第3章 気分屋フィクル!【フロイド】
トンデモ事実を聞かされて慌てているのはヒカルだけで、当のフロイドはどこ吹く風。
ぶつけた顎をさすりながら不思議そうに首を傾げている。
「えっと、じゃあもう寮に帰った方がいいんじゃない?」
「はあ? なんで? 絶対ヤダ。」
「やだって言われても……。ブロットって寝たり休んだりすれば解消されるものなんでしょ?」
「ヒカルちゃん、学校に通ってないのによく知ってんねぇ。えらーい。」
魔法学校には通っていないけれど、ゲームならば暇さえあればやっていた……なんて説明できるはずもなく、曖昧に濁した。

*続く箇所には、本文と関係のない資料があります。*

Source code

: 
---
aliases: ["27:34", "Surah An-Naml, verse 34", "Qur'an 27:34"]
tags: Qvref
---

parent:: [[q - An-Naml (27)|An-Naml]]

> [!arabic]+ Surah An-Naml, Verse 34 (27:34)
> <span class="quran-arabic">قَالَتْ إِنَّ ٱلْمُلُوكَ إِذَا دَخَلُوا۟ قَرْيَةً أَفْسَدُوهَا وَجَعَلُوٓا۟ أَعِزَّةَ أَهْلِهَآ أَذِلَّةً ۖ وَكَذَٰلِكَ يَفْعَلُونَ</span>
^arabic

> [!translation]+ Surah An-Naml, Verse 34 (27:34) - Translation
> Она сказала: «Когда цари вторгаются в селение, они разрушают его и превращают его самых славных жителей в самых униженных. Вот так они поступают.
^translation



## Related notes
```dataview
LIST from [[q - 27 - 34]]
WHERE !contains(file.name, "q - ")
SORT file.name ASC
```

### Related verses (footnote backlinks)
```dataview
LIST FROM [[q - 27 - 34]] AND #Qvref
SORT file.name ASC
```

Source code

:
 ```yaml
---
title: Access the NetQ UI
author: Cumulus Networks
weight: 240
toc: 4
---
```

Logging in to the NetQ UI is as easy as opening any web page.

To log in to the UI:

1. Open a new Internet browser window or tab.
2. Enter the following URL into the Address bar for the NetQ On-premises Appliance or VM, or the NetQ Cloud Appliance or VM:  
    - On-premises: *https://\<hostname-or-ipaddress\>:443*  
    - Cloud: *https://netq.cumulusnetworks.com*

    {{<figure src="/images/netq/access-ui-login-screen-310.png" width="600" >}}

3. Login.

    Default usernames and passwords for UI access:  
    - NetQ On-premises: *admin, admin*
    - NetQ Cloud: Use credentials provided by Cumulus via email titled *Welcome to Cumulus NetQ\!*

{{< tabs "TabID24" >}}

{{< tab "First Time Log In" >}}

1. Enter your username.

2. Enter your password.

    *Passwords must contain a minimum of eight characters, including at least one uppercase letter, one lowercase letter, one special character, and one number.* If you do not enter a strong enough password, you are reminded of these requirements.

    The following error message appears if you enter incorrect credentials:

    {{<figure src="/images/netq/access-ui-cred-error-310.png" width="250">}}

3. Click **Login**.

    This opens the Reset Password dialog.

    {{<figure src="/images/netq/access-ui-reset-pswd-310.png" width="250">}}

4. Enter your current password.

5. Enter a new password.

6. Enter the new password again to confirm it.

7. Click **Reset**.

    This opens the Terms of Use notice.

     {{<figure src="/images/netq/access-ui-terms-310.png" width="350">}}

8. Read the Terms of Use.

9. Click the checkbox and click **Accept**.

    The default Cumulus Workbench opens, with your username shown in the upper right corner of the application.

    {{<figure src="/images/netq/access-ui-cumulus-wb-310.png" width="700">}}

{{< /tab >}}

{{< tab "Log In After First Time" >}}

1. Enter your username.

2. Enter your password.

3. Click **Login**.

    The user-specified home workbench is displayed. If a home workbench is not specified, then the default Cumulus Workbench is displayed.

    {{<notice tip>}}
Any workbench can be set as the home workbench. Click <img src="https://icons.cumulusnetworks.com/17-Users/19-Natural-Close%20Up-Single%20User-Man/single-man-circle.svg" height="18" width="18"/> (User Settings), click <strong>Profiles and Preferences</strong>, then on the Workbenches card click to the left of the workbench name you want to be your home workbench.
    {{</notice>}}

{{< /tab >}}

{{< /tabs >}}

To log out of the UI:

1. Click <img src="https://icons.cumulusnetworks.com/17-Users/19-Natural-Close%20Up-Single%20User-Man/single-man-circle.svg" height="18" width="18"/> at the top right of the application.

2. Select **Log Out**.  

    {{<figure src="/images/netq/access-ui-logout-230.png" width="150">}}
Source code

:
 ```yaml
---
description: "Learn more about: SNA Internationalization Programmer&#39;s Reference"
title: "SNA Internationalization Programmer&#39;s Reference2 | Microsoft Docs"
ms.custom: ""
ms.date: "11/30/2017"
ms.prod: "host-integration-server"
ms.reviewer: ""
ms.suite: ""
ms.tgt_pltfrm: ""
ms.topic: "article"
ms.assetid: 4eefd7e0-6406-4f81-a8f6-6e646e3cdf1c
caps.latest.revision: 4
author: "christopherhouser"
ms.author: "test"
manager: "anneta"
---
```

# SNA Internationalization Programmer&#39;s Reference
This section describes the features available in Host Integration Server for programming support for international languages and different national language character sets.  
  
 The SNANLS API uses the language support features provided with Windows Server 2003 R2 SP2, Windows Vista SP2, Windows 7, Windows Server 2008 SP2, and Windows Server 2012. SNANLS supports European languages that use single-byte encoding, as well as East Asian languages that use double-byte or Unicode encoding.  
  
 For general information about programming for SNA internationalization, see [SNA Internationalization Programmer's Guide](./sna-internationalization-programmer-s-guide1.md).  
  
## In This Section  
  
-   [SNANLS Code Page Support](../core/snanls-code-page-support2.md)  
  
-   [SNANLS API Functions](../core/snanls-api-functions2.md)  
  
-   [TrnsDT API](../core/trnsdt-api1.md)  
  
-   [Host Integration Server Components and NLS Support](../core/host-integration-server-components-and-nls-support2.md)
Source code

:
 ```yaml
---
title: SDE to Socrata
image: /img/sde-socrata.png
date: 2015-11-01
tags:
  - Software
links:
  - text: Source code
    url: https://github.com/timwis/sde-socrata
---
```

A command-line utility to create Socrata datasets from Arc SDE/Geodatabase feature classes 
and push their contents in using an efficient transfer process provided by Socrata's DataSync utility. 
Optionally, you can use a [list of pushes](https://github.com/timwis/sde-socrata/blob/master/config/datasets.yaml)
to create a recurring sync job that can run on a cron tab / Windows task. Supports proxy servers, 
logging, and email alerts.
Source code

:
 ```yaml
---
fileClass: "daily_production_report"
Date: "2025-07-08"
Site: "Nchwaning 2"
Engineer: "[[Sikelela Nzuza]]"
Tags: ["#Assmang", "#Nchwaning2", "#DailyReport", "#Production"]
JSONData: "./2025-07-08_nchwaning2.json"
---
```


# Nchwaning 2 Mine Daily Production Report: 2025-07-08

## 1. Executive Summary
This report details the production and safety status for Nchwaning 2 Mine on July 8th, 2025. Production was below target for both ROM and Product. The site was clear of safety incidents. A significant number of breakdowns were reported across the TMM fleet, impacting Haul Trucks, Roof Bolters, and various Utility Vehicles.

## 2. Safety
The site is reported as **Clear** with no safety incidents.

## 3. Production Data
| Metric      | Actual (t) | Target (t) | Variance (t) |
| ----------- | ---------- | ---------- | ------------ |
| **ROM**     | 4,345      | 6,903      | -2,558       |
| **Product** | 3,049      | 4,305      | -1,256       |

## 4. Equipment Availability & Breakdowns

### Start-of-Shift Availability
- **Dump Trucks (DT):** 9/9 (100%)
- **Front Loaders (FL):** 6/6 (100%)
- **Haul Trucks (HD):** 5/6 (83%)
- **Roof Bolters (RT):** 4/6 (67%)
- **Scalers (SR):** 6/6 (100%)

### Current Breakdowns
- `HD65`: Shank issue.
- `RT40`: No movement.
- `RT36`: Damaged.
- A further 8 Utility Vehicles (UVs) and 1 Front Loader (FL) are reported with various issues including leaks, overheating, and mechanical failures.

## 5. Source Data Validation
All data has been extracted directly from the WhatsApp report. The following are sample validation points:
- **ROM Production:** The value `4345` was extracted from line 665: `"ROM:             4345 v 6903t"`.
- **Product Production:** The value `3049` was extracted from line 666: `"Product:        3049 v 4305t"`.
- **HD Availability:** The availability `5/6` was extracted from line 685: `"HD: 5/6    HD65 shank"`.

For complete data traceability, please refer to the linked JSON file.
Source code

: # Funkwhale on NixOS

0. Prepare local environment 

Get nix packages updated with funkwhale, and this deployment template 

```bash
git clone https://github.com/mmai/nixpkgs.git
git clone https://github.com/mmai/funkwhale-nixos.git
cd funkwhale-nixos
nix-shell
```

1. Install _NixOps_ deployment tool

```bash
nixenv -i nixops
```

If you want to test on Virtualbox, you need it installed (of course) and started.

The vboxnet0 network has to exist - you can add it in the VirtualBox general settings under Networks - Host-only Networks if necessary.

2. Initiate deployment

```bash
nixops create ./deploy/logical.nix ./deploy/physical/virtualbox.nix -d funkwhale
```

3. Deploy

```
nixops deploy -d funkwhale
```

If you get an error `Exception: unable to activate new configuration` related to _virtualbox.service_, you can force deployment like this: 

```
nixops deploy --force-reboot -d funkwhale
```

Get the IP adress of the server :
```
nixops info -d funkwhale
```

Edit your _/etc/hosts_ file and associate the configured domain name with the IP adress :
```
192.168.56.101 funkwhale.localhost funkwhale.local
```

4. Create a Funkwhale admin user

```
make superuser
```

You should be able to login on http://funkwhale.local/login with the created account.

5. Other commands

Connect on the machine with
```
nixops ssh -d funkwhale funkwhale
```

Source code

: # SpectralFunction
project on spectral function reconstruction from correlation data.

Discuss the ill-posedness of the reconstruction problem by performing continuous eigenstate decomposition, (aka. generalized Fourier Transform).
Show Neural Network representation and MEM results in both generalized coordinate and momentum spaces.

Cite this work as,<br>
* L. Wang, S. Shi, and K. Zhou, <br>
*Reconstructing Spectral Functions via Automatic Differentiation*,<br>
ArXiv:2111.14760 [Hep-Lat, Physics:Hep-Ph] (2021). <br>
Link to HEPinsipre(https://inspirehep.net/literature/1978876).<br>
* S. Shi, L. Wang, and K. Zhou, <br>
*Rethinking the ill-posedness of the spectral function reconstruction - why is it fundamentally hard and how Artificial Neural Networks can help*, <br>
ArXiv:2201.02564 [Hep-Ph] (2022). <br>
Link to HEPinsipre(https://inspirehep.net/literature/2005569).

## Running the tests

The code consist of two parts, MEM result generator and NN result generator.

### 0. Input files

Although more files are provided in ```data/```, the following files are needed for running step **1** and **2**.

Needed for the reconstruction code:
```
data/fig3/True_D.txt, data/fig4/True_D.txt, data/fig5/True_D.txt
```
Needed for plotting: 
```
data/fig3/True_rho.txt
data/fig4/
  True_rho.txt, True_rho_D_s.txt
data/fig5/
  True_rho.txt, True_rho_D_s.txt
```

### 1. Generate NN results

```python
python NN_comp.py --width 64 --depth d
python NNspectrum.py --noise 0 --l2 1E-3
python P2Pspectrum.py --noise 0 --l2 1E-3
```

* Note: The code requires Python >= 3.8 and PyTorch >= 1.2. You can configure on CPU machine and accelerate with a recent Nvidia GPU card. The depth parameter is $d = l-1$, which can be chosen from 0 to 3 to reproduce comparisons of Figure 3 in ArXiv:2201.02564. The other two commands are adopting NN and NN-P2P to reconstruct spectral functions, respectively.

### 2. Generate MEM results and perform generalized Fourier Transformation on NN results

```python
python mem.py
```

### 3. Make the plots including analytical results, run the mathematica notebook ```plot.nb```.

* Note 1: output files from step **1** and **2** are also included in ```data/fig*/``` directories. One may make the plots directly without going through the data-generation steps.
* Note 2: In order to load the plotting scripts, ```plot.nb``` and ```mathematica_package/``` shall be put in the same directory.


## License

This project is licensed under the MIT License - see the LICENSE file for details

「とにかく! ブロットが溜まったなら休まなくちゃ。もしここでオーバーブロットしたら、わたし死ぬ自信あるもん。」
ヒカルには魔力がなければ使い魔もいない。
フロイドが化け物になった瞬間、長い胴体に巻きつかれてポキッと折れて終わりである。
「ムリムリ。こんな状態で帰ったら、アズールたちに怒られんじゃん。」
「怒られるくらい、別にいいでしょ。わたしなんか死んじゃうんだよ。」
「やーだー! 怒られんのキライ! ヒカルちゃんが責任取って!」
「ど、どうやって。」
フロイドが魔法を連発したのは、ヒカルにも非がある。
責任を取れるならば取ってもいいが、休息以外に方法を知らない。
「んっとね、オレのことぎゅーってしてよ。」
「……十分してると思うんだけど。」
ヒカルの身体にはフロイドの腕が巻きついていて、離れまいと密着している。
これはもう、十分すぎるほどの抱擁だ。
「これはオレがしてるんでしょ! ヒカルちゃんがぎゅってしないと意味ないよ!」
ぶぅぶぅ駄々をこねる190cmオーバーの男性はなかなかに迫力がある。
面倒なので、希望どおりフロイドの背中に腕を回してやると、途端に機嫌を直した彼はさらなる要求をしてきた。
「じゃあ次は、よしよししてぇ?」
「……この体勢じゃ、届かないよ。」
がっちりと抱き込まれていては、手を伸ばそうにもフロイドの頭部に届くわけがない。
普通に並んでいたとしても、頭頂部にはジャンプをしないと触れないだろう。
「ん、わかった。」
諦めたか、それとも抱擁を解消するかと思いきや、いきなり身体を抱き上げられた。
それも横抱き……お姫様抱っこで。